第1112回生物科学セミナー
Understanding circadian rhythms in the musculoskeletal system towards therapies for osteoarthritis and low back pain
Dr. Qing -Jun Meng(University of Manchester)
2016年09月23日(金) 10:00-11:30 理学部3号館 327号室
Osteoarthritis (OA) is the most prevalent joint disease, causing severe pain, deformity and a loss of mobility. Low back pain (LBP), frequently associated with degeneration of the intervertebral disc (IVD), is the No.1 cause of Years Lived with Disability, with over 80% of the population predicted to experience back pain within their lifetime. Age is a major risk factor for both skeletal conditions. However, the reasons why susceptibility to these conditions increases with age are poorly understood. Consequently, current treatments are limited focusing solely on symptomatic pain relief rather than correcting the underlying pathogenesis and aberrant cell biology. The circadian (24 hourly) clocks in the brain and periphery direct key aspects of physiology through rhythmic control of tissue-specific sets of downstream genes.

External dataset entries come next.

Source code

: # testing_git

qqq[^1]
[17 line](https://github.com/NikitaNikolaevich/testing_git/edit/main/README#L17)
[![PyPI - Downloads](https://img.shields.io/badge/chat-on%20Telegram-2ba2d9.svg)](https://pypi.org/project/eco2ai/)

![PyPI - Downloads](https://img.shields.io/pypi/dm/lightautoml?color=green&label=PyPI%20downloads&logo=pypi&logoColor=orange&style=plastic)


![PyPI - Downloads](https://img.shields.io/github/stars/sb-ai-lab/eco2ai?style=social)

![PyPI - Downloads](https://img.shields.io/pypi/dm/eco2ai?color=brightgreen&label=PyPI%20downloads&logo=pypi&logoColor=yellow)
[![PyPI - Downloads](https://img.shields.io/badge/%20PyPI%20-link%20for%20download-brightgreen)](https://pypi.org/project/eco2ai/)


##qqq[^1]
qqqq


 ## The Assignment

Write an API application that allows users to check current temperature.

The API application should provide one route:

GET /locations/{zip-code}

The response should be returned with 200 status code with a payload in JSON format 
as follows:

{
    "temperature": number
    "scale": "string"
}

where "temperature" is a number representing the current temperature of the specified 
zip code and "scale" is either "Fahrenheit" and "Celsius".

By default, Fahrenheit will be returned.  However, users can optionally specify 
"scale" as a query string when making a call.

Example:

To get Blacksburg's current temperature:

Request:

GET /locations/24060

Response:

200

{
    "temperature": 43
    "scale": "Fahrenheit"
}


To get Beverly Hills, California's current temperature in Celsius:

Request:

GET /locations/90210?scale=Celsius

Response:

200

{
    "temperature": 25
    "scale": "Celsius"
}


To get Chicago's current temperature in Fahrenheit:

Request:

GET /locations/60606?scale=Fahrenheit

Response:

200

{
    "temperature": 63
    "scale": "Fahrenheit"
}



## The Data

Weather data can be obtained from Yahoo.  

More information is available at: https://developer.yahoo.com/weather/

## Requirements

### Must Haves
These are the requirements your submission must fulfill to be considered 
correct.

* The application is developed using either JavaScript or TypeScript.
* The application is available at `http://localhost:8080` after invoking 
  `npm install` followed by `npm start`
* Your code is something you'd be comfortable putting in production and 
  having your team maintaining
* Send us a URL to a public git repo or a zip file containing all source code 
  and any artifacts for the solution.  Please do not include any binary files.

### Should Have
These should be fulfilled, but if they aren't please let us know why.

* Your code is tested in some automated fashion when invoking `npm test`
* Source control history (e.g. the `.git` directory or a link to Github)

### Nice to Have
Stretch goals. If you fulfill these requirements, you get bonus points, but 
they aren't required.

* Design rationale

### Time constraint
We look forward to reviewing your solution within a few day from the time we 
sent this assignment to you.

Symptoms of both conditions are known to show time-of-day effect, suggesting a possible involvement of the clock mechanisms. Work from our group focuses on the roles of circadian clocks in the articular cartilage and IVD. We show that the daily rhythm in these tissues becomes dampened and out-of phase during ageing. Further, our data identify circadian clock disruption in cartilage and IVD as a new target of inflammation. Moreover, we show that mice with targeted knockout of an essential clock gene (BMAL1) in chondrocytes and disc cells have profound, yet tissue-specific degeneration in the articular cartilage and IVD. These findings implicate the local skeletal clock as a key regulatiory mechanism for tissue homeostasis.This new avenue of research holde potential to better understand, and eventually treat these debilitating conditions. In this seminar, I will summarize our key findings on skeletal clocks and their potential implications in health and disease of the joint/spine.
References:
1. Dudek et al. (2016) The chondrocyte clock gene Bmal1 controls cartilage homeostasis and integrity. J Clin. Invest. 126 (1), 365-376.
2. Berenbaum and Meng. (2016) The brain-joint axis in osteoarthritis: nerves, circadian clocks and beyond. Nature Reviews Rheumatology.
3. Dudek et al. (2016) The intervertebral disc contains intrinsic circadian clocks that are regulated by age and cytokines and linked to degeneration. Annals of the Rheumatic Diseases,
4. Guo et al (2015) Catabolic cytokines disrupt the circadian clock and the expression of clock-controlled genes in cartilage via an NFkB-dependent pathway. Osteoarthritis and Cartilage, Special Issue: Inflammation in Osteoarthritis. 23, 1981-1988.
5. Gossan et al (2013)The circadian clock in chondrocytes regulates genes controlling key aspects of cartilage homeostasis. Arthritis and Rheumatism; 65(9):2334-2345.